Ryan Bubear gets to grips with the Infiniti FX50 S...
Use the scroll arrows to view the images
The Infiniti badge is about as familiar to South Africans as a calorie-restricted diet is to the nation's average Member of Parliament. So, in a nutshell, not at all.
But drive the flagship Infiniti FX50 down the street and you will find yourself accountable for a frighteningly high number of serious neck injuries, such is this performance SUV's head-turning ability. So, there's definitely an active interest (the majority of us appreciate something new and exciting, after all), but not a whole lot of knowledge.

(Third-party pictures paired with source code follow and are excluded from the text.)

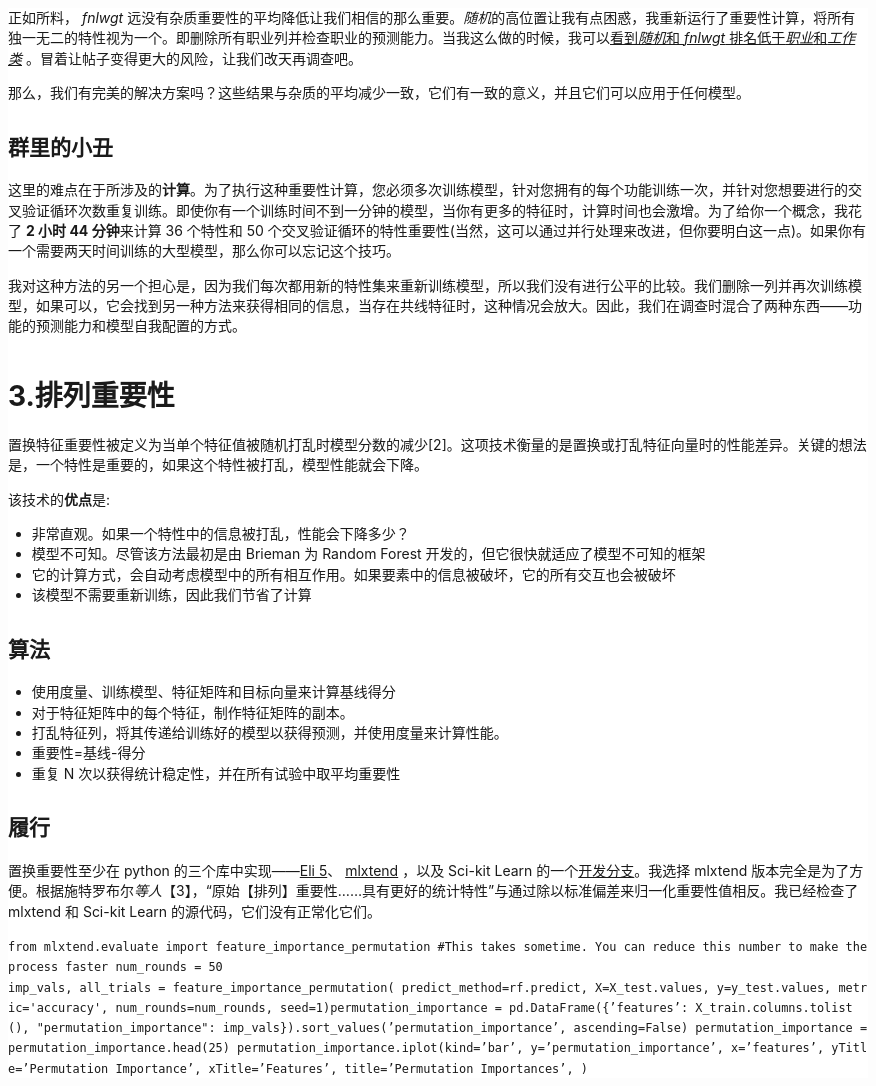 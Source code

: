 正如所料， *fnlwgt* 远没有杂质重要性的平均降低让我们相信的那么重要。*随机*的高位置让我有点困惑，我重新运行了重要性计算，将所有独一无二的特性视为一个。即删除所有职业列并检查职业的预测能力。当我这么做的时候，我可以[看到*随机*和 *fnlwgt* 排名低于*职业*和*工作类*](https://plot.ly/~manujosephv/37/) 。冒着让帖子变得更大的风险，让我们改天再调查吧。

那么，我们有完美的解决方案吗？这些结果与杂质的平均减少一致，它们有一致的意义，并且它们可以应用于任何模型。

## 群里的小丑

这里的难点在于所涉及的**计算**。为了执行这种重要性计算，您必须多次训练模型，针对您拥有的每个功能训练一次，并针对您想要进行的交叉验证循环次数重复训练。即使你有一个训练时间不到一分钟的模型，当你有更多的特征时，计算时间也会激增。为了给你一个概念，我花了 **2 小时 44 分钟**来计算 36 个特性和 50 个交叉验证循环的特性重要性(当然，这可以通过并行处理来改进，但你要明白这一点)。如果你有一个需要两天时间训练的大型模型，那么你可以忘记这个技巧。

我对这种方法的另一个担心是，因为我们每次都用新的特性集来重新训练模型，所以我们没有进行公平的比较。我们删除一列并再次训练模型，如果可以，它会找到另一种方法来获得相同的信息，当存在共线特征时，这种情况会放大。因此，我们在调查时混合了两种东西——功能的预测能力和模型自我配置的方式。

# 3.排列重要性

置换特征重要性被定义为当单个特征值被随机打乱时模型分数的减少[2]。这项技术衡量的是置换或打乱特征向量时的性能差异。关键的想法是，一个特性是重要的，如果这个特性被打乱，模型性能就会下降。

该技术的**优点**是:

*   非常直观。如果一个特性中的信息被打乱，性能会下降多少？
*   模型不可知。尽管该方法最初是由 Brieman 为 Random Forest 开发的，但它很快就适应了模型不可知的框架
*   它的计算方式，会自动考虑模型中的所有相互作用。如果要素中的信息被破坏，它的所有交互也会被破坏
*   该模型不需要重新训练，因此我们节省了计算

## 算法

*   使用度量、训练模型、特征矩阵和目标向量来计算基线得分
*   对于特征矩阵中的每个特征，制作特征矩阵的副本。
*   打乱特征列，将其传递给训练好的模型以获得预测，并使用度量来计算性能。
*   重要性=基线-得分
*   重复 N 次以获得统计稳定性，并在所有试验中取平均重要性

## 履行

置换重要性至少在 python 的三个库中实现——[Eli 5](https://eli5.readthedocs.io/en/latest/autodocs/sklearn.html#module-eli5.sklearn.permutation_importance)、 [mlxtend](http://rasbt.github.io/mlxtend/user_guide/evaluate/feature_importance_permutation/) ，以及 Sci-kit Learn 的一个[开发分支](https://scikit-learn.org/dev/modules/generated/sklearn.inspection.permutation_importance.html#sklearn.inspection.permutation_importance)。我选择 mlxtend 版本完全是为了方便。根据施特罗布尔*等人*【3】，“原始【排列】重要性……具有更好的统计特性”与通过除以标准偏差来归一化重要性值相反。我已经检查了 mlxtend 和 Sci-kit Learn 的源代码，它们没有正常化它们。

```
from mlxtend.evaluate import feature_importance_permutation #This takes sometime. You can reduce this number to make the process faster num_rounds = 50 
imp_vals, all_trials = feature_importance_permutation( predict_method=rf.predict, X=X_test.values, y=y_test.values, metric='accuracy', num_rounds=num_rounds, seed=1)permutation_importance = pd.DataFrame({’features’: X_train.columns.tolist(), "permutation_importance": imp_vals}).sort_values(’permutation_importance’, ascending=False) permutation_importance = permutation_importance.head(25) permutation_importance.iplot(kind=’bar’, y=’permutation_importance’, x=’features’, yTitle=’Permutation Importance’, xTitle=’Features’, title=’Permutation Importances’, )
```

So little knowledge, in fact, that one (admittedly exceedingly geriatric) man peered at the badge and asked me whether it "was the new Tata". I almost slapped him. Later, a co-worker who had studied it in our parking garage enquired whether it was a "Chery Infiniti". We no longer talk.
Study the badge, people
But, in reluctant defence of the non-petrolheads, the Infiniti brand is a virtual unknown as it did only arrive on our shores a short while ago, and the badge does look ever-so-slightly similar to the one "adorning" the cheapie Chinese Chery models. If you squint. In poor light. But, in reality, the two brands couldn't be further apart.
Infiniti, the autonomous luxury performance arm of Nissan, was established in 1989, but only launched in South Africa at the end of June 2012. In simple terms, it is to Nissan what Lexus is to Toyota.
The local range is made up of sedans, coupes, and SUVs. We had the range-topping FX50 — which is available in S Premium trim only — on test.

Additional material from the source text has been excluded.